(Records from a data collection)
============================================================

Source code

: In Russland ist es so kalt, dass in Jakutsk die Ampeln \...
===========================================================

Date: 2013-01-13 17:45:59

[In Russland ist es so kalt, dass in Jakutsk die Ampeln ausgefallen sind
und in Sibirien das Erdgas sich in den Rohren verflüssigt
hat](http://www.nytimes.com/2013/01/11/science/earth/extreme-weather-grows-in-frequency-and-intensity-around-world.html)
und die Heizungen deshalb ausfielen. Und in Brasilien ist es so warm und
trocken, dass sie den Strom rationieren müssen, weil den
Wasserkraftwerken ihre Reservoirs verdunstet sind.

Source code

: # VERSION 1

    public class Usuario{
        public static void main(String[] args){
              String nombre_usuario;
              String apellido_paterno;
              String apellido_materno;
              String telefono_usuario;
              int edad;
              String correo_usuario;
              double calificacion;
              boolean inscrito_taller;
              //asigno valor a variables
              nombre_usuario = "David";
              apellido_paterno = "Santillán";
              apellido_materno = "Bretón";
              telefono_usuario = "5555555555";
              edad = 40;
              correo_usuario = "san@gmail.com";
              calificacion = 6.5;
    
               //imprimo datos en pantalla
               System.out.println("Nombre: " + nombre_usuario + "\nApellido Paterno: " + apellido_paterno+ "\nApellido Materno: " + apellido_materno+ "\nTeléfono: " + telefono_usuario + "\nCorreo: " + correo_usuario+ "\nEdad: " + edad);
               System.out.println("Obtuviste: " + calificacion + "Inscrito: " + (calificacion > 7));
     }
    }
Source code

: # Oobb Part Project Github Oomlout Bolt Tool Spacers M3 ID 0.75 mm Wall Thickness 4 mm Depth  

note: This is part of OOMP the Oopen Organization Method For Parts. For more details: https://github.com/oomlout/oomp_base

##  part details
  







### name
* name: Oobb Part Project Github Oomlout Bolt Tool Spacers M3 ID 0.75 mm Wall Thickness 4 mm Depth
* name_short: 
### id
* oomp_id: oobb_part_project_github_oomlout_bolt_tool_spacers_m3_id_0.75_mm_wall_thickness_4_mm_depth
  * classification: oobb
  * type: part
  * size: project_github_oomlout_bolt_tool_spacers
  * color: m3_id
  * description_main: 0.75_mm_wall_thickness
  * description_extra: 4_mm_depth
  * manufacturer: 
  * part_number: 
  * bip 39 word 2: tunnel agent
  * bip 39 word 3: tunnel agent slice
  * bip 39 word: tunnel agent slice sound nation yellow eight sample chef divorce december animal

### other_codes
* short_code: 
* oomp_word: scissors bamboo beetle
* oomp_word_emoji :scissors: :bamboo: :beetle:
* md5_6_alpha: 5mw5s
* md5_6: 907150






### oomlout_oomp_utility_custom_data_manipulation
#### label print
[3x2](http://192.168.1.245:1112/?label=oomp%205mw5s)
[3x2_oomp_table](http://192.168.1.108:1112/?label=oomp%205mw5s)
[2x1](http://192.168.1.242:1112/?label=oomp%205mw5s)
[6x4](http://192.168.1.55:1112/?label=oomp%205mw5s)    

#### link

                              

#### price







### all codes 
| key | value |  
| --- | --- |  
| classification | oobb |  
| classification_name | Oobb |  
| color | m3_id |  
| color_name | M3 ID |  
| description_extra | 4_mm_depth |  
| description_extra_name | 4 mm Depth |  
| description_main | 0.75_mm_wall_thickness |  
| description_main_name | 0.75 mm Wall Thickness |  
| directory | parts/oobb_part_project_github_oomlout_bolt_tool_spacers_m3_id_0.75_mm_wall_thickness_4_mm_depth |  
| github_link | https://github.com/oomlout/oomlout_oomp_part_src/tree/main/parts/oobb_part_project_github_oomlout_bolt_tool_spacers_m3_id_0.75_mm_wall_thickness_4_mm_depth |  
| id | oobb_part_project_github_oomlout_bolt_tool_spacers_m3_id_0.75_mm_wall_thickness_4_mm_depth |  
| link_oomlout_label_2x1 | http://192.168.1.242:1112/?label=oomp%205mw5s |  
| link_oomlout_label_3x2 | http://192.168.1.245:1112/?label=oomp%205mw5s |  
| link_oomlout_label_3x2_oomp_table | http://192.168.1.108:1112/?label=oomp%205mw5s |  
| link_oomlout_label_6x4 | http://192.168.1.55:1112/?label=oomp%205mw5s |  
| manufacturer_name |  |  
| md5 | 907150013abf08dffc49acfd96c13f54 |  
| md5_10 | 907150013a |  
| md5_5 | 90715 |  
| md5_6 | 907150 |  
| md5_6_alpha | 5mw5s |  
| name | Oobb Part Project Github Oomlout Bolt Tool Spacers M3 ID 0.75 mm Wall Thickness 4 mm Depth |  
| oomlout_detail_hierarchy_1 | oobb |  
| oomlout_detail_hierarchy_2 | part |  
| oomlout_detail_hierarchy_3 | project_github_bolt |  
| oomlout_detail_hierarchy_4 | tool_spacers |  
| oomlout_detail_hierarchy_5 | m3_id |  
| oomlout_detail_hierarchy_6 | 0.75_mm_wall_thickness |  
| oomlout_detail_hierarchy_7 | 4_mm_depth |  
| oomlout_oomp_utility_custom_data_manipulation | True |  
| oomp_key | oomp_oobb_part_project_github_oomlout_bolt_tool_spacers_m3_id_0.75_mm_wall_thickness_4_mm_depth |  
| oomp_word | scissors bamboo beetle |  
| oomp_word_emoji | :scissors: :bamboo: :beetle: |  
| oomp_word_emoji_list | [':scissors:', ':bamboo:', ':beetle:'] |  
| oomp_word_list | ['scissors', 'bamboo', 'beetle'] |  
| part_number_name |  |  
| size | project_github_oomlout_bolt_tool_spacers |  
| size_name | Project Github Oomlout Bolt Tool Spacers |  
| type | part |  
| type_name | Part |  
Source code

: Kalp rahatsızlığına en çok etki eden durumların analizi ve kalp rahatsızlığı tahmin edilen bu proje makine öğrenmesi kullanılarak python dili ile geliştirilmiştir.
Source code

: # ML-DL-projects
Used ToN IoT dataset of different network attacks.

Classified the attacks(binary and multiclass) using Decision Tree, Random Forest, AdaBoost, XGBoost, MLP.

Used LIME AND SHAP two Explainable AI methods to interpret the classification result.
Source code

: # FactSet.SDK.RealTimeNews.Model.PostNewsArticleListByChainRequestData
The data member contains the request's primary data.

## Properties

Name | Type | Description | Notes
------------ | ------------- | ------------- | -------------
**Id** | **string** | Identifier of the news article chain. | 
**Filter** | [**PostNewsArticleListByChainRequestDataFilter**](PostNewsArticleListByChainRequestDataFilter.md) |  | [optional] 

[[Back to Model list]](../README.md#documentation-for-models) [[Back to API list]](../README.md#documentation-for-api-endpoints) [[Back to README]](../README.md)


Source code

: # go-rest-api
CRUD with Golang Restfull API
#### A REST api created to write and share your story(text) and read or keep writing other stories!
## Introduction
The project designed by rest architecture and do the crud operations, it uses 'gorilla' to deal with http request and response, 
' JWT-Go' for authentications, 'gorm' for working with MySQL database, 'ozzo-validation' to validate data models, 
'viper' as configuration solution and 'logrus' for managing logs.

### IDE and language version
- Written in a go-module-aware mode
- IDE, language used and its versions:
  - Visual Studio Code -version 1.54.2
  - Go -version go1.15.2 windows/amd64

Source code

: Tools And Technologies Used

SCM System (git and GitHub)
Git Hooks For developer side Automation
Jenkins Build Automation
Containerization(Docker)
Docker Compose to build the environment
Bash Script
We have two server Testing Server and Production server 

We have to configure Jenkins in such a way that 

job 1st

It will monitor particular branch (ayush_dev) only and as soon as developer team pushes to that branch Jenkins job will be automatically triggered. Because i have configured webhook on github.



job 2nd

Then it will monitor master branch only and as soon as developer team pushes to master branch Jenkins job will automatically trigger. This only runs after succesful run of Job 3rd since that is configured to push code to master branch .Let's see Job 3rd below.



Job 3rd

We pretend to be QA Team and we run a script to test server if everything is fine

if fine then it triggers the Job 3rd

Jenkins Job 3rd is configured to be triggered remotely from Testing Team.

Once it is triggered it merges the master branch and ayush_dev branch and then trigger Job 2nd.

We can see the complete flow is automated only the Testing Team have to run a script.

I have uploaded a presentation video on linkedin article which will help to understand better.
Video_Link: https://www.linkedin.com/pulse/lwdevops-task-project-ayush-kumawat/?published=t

============================================================

* **WHAT IS EXPECTED**
Look above for the line holding "color_name | M3 ID |", then set down exactly that line and every line after it up to and including the line holding "dili ile geliştirilmiştir.", with nothing else.

* **SOLUTION TO THIS TASK**
| color_name | M3 ID |  
| description_extra | 4_mm_depth |  
| description_extra_name | 4 mm Depth |  
| description_main | 0.75_mm_wall_thickness |  
| description_main_name | 0.75 mm Wall Thickness |  
| directory | parts/oobb_part_project_github_oomlout_bolt_tool_spacers_m3_id_0.75_mm_wall_thickness_4_mm_depth |  
| github_link | https://github.com/oomlout/oomlout_oomp_part_src/tree/main/parts/oobb_part_project_github_oomlout_bolt_tool_spacers_m3_id_0.75_mm_wall_thickness_4_mm_depth |  
| id | oobb_part_project_github_oomlout_bolt_tool_spacers_m3_id_0.75_mm_wall_thickness_4_mm_depth |  
| link_oomlout_label_2x1 | http://192.168.1.242:1112/?label=oomp%205mw5s |  
| link_oomlout_label_3x2 | http://192.168.1.245:1112/?label=oomp%205mw5s |  
| link_oomlout_label_3x2_oomp_table | http://192.168.1.108:1112/?label=oomp%205mw5s |  
| link_oomlout_label_6x4 | http://192.168.1.55:1112/?label=oomp%205mw5s |  
| manufacturer_name |  |  
| md5 | 907150013abf08dffc49acfd96c13f54 |  
| md5_10 | 907150013a |  
| md5_5 | 90715 |  
| md5_6 | 907150 |  
| md5_6_alpha | 5mw5s |  
| name | Oobb Part Project Github Oomlout Bolt Tool Spacers M3 ID 0.75 mm Wall Thickness 4 mm Depth |  
| oomlout_detail_hierarchy_1 | oobb |  
| oomlout_detail_hierarchy_2 | part |  
| oomlout_detail_hierarchy_3 | project_github_bolt |  
| oomlout_detail_hierarchy_4 | tool_spacers |  
| oomlout_detail_hierarchy_5 | m3_id |  
| oomlout_detail_hierarchy_6 | 0.75_mm_wall_thickness |  
| oomlout_detail_hierarchy_7 | 4_mm_depth |  
| oomlout_oomp_utility_custom_data_manipulation | True |  
| oomp_key | oomp_oobb_part_project_github_oomlout_bolt_tool_spacers_m3_id_0.75_mm_wall_thickness_4_mm_depth |  
| oomp_word | scissors bamboo beetle |  
| oomp_word_emoji | :scissors: :bamboo: :beetle: |  
| oomp_word_emoji_list | [':scissors:', ':bamboo:', ':beetle:'] |  
| oomp_word_list | ['scissors', 'bamboo', 'beetle'] |  
| part_number_name |  |  
| size | project_github_oomlout_bolt_tool_spacers |  
| size_name | Project Github Oomlout Bolt Tool Spacers |  
| type | part |  
| type_name | Part |  
Source code

: Kalp rahatsızlığına en çok etki eden durumların analizi ve kalp rahatsızlığı tahmin edilen bu proje makine öğrenmesi kullanılarak python dili ile geliştirilmiştir.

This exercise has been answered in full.